Your instructions —
Reproduce exactly the first line of the material below and every line after it, ending with the line that contains "for that year". No pictures should be copied.

::::::::

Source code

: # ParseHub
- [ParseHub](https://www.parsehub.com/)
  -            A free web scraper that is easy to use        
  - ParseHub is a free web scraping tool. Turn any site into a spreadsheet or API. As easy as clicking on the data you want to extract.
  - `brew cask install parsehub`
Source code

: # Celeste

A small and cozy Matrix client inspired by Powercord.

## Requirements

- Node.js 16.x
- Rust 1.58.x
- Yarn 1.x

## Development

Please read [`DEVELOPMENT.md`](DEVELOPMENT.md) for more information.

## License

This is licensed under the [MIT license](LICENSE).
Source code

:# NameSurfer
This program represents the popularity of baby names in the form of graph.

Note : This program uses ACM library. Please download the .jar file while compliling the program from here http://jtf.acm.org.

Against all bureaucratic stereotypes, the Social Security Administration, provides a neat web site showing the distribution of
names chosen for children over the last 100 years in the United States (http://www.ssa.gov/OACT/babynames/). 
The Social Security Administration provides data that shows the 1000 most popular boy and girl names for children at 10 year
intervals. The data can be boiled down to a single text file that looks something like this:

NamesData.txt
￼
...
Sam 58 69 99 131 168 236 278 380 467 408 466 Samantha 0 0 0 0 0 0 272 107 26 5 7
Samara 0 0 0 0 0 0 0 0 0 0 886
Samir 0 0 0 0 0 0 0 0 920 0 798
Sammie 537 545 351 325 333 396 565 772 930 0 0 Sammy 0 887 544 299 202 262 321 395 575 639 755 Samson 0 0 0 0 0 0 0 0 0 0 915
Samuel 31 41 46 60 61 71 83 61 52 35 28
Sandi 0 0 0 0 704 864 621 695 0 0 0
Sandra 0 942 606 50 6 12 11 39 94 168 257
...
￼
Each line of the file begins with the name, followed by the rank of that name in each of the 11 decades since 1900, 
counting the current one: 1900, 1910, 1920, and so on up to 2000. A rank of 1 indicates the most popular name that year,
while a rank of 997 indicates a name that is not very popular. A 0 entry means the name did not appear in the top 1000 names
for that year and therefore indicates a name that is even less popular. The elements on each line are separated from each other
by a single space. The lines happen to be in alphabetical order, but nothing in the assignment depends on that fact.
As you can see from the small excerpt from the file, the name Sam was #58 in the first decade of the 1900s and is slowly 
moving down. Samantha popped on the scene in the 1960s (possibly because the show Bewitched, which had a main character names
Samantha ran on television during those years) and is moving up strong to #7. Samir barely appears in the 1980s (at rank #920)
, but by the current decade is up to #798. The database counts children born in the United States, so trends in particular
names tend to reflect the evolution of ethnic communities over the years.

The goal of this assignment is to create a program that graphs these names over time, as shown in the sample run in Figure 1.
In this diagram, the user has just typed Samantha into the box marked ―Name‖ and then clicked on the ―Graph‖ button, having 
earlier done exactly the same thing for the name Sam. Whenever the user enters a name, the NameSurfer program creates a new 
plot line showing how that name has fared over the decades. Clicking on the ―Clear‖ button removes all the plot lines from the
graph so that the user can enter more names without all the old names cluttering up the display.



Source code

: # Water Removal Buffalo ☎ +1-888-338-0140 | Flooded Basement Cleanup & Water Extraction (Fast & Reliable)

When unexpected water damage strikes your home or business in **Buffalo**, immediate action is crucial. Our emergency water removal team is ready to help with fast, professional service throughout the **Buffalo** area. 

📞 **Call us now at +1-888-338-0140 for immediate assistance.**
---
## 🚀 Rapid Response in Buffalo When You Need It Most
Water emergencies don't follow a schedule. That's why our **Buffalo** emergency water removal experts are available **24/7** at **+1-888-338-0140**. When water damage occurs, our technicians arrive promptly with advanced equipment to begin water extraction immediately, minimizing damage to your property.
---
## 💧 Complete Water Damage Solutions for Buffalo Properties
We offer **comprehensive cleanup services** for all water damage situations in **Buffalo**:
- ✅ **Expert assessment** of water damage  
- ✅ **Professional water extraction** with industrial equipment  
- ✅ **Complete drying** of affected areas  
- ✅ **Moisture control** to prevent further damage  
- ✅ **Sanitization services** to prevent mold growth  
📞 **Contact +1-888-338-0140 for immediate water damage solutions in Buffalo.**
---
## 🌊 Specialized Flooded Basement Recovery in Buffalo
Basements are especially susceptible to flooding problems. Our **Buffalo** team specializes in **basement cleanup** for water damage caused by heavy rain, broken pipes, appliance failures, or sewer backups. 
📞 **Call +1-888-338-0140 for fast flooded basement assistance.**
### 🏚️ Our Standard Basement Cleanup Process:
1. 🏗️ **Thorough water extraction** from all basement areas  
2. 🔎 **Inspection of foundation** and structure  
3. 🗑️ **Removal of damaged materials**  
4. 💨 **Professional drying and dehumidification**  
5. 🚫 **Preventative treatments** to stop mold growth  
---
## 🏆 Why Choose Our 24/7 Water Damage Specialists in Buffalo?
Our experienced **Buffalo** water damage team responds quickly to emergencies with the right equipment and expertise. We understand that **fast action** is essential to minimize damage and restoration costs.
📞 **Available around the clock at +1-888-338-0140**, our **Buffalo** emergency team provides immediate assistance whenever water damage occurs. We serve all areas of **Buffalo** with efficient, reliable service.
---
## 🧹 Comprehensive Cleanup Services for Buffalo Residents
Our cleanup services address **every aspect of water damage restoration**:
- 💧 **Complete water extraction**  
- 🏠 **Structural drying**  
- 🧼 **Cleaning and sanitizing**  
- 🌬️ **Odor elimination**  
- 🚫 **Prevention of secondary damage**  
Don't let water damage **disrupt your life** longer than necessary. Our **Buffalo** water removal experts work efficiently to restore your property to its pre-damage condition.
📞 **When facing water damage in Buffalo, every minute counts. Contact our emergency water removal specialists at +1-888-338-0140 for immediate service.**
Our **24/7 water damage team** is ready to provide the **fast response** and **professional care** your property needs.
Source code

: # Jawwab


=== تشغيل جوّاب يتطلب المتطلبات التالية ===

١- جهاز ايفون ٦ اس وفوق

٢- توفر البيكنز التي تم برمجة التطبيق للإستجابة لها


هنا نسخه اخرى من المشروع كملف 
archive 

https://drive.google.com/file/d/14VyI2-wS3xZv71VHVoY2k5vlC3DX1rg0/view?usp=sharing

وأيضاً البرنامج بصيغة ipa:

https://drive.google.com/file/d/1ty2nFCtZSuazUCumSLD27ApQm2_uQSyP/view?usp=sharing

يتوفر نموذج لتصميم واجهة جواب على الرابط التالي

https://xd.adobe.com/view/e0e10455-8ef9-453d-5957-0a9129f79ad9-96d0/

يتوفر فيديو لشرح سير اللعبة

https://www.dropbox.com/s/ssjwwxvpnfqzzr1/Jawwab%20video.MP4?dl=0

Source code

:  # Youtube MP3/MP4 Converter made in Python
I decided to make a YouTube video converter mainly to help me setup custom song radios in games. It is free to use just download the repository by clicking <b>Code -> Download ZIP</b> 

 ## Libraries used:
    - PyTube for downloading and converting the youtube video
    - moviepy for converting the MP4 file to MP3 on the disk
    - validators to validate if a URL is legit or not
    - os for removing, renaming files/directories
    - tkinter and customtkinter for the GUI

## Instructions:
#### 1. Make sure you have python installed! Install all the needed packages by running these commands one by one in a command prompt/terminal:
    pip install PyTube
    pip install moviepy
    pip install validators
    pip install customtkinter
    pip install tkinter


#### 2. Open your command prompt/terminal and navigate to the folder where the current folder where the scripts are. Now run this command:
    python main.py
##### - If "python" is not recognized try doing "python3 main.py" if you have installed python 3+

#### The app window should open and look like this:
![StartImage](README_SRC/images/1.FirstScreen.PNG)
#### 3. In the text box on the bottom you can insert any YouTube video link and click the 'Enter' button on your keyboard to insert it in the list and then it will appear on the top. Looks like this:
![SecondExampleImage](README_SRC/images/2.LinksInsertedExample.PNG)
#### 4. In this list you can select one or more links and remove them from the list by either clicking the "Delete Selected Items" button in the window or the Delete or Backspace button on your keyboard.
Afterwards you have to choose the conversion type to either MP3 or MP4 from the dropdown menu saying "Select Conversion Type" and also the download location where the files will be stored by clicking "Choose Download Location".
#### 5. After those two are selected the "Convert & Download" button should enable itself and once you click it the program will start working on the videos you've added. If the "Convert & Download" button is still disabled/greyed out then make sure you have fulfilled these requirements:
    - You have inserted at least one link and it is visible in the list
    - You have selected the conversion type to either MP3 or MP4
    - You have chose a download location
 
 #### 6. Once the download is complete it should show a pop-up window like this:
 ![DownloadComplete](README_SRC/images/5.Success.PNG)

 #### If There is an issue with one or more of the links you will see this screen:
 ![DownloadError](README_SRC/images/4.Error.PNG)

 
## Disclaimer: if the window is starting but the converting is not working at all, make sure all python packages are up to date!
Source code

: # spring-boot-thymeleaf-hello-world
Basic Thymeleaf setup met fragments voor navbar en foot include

::::::::

Answer for the task —
Source code

: # ParseHub
- [ParseHub](https://www.parsehub.com/)
  -            A free web scraper that is easy to use        
  - ParseHub is a free web scraping tool. Turn any site into a spreadsheet or API. As easy as clicking on the data you want to extract.
  - `brew cask install parsehub`
Source code

: # Celeste

A small and cozy Matrix client inspired by Powercord.

## Requirements

- Node.js 16.x
- Rust 1.58.x
- Yarn 1.x

## Development

Please read [`DEVELOPMENT.md`](DEVELOPMENT.md) for more information.

## License

This is licensed under the [MIT license](LICENSE).
Source code

:# NameSurfer
This program represents the popularity of baby names in the form of graph.

Note : This program uses ACM library. Please download the .jar file while compliling the program from here http://jtf.acm.org.

Against all bureaucratic stereotypes, the Social Security Administration, provides a neat web site showing the distribution of
names chosen for children over the last 100 years in the United States (http://www.ssa.gov/OACT/babynames/). 
The Social Security Administration provides data that shows the 1000 most popular boy and girl names for children at 10 year
intervals. The data can be boiled down to a single text file that looks something like this:

NamesData.txt
...
Sam 58 69 99 131 168 236 278 380 467 408 466 Samantha 0 0 0 0 0 0 272 107 26 5 7
Samara 0 0 0 0 0 0 0 0 0 0 886
Samir 0 0 0 0 0 0 0 0 920 0 798
Sammie 537 545 351 325 333 396 565 772 930 0 0 Sammy 0 887 544 299 202 262 321 395 575 639 755 Samson 0 0 0 0 0 0 0 0 0 0 915
Samuel 31 41 46 60 61 71 83 61 52 35 28
Sandi 0 0 0 0 704 864 621 695 0 0 0
Sandra 0 942 606 50 6 12 11 39 94 168 257
...
Each line of the file begins with the name, followed by the rank of that name in each of the 11 decades since 1900, 
counting the current one: 1900, 1910, 1920, and so on up to 2000. A rank of 1 indicates the most popular name that year,
while a rank of 997 indicates a name that is not very popular. A 0 entry means the name did not appear in the top 1000 names
for that year and therefore indicates a name that is even less popular. The elements on each line are separated from each other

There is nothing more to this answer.